The first in a two-part series of reports on the wireless industry, the 'comScore Networks Wireless Report' was based on a survey of US consumers who use wireless telephone services, and analysed consumers' satisfaction with wireless carriers, carrier switching behaviour, and usage of wireless features that go beyond voice communication (such as wireless internet).
Satisfaction is key
Consumer loyalty and satisfaction among wireless subscribers are clearly related. According to the study, only 6% of respondents who were highly satisfied with their carriers stated that they were likely to switch carriers at the end of their contract. In contrast, 76% of respondents who were highly dissatisfied with their carrier were likely to switch. Furthermore, 44% of the highly dissatisfied respondents were very likely to switch carriers prior to the end of their contract, signifying that the deterrent effect of penalty fees only goes so far.

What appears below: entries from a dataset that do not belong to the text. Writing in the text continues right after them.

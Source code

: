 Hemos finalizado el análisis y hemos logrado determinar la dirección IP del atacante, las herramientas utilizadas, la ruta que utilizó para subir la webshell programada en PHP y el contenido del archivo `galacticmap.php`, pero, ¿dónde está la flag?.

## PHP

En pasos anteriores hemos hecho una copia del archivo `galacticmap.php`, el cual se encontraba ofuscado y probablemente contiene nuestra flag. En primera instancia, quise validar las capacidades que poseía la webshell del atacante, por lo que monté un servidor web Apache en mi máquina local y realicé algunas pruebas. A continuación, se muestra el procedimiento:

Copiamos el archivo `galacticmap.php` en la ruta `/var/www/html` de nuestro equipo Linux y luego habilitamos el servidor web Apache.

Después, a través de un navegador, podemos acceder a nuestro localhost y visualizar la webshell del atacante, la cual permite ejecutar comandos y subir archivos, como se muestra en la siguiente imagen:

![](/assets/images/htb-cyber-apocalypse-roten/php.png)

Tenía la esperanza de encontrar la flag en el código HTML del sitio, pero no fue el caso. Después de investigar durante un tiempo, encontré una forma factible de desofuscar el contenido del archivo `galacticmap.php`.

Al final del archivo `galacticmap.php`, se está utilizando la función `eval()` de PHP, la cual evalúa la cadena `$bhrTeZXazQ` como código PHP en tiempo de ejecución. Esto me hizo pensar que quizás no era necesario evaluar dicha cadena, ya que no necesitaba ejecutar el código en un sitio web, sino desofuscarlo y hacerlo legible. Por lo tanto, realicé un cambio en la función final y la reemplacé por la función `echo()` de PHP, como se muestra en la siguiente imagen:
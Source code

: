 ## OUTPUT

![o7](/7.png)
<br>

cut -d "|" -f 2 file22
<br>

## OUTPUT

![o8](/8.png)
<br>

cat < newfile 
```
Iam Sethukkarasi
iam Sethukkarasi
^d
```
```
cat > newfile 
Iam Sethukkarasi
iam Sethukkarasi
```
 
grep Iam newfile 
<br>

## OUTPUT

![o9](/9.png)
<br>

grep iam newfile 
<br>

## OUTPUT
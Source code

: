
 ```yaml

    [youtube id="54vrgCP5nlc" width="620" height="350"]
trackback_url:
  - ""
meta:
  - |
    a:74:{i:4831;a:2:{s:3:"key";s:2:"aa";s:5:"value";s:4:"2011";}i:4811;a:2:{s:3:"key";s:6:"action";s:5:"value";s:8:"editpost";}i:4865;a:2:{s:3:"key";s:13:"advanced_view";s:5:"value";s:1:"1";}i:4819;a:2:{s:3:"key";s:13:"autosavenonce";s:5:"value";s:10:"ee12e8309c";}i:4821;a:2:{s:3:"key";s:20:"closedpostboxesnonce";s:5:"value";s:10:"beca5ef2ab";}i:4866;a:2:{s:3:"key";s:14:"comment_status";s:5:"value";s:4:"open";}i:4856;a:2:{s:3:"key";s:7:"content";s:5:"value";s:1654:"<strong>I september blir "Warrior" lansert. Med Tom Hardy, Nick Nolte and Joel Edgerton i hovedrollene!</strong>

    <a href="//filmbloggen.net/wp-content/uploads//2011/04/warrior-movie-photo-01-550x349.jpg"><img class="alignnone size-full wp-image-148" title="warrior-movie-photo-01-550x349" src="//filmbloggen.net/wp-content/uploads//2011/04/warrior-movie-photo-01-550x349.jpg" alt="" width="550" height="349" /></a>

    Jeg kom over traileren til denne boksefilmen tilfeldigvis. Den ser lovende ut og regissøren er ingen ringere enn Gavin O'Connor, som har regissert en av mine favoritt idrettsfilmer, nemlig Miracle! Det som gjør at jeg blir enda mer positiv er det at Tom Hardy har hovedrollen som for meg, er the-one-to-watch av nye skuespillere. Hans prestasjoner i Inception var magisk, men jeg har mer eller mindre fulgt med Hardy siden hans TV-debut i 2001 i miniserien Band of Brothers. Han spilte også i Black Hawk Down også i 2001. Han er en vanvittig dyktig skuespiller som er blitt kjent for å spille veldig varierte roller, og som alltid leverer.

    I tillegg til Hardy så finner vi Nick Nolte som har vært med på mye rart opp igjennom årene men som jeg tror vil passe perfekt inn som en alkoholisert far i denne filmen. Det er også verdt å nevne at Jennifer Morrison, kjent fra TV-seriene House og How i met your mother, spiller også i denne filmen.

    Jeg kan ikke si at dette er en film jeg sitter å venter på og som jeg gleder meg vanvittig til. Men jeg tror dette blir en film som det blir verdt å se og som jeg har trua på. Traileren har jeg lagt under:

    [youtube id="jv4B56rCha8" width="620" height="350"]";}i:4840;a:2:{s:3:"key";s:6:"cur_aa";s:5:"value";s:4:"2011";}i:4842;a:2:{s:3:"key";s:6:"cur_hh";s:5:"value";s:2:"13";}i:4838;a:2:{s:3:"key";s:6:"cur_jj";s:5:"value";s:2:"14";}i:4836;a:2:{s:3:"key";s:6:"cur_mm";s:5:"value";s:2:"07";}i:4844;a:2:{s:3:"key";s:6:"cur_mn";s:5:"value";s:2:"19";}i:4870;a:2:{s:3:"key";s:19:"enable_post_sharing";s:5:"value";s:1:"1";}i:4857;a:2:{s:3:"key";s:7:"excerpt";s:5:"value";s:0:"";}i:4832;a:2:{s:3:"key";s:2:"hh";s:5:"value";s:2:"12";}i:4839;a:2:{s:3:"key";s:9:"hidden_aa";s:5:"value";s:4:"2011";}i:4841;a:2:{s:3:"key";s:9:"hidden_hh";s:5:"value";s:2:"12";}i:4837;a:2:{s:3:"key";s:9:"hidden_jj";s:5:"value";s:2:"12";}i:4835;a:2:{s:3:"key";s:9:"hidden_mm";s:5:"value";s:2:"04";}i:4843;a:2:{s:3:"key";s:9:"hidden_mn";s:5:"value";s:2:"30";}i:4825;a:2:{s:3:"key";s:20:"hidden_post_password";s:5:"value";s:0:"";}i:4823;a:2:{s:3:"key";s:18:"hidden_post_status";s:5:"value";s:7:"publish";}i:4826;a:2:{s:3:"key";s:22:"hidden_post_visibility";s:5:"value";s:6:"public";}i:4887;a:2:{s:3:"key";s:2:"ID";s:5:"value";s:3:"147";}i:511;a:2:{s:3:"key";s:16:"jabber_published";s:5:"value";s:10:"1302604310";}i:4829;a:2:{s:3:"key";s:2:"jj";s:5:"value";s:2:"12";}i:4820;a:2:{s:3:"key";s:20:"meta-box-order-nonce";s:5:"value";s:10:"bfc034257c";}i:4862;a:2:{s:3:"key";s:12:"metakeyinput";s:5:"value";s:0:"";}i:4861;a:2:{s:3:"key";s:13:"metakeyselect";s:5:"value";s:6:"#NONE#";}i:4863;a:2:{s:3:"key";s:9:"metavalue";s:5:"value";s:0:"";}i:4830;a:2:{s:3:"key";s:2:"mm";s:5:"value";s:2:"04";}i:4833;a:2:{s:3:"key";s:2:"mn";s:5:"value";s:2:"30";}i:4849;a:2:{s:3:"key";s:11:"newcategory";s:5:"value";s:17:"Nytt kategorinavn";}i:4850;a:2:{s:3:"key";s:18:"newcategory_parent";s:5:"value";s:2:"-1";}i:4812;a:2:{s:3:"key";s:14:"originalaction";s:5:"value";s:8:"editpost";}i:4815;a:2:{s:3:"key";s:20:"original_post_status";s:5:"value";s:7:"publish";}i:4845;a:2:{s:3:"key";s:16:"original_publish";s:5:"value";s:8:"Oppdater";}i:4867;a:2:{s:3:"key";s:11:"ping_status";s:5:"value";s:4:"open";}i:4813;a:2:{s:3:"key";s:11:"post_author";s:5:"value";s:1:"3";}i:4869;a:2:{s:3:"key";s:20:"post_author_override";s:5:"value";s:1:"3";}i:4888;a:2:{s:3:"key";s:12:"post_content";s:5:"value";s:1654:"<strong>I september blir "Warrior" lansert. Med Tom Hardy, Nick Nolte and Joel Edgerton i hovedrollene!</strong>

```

Not surprisingly, high satisfaction strongly correlates with the likelihood to recommend a carrier to a close friend or family member. Eighty-eight percent of those who were highly satisfied indicated a high probability to recommend their current carrier.
Switching to the current cellular provider was most often prompted by a desire for improved network coverage, with 27% of respondents citing "better coverage" as their primary reason for switching. In fact, coverage was the most cited reason among subscribers of each carrier (with the exception of T-Mobile's customers, who cited "lower prices" as their top reason for switching).
|Reason for switching||% subscribers|
|Friend or family's carrier||13%|
|Better minute-level plans||9%|
|For a specific phone||4%|
Source: comScore Networks
As can be seen from Table 1, across all subscriber groups, "lower prices" was the second most frequently cited reason for swapping plans (14%), followed by switching to a friend/family members' carrier (13%).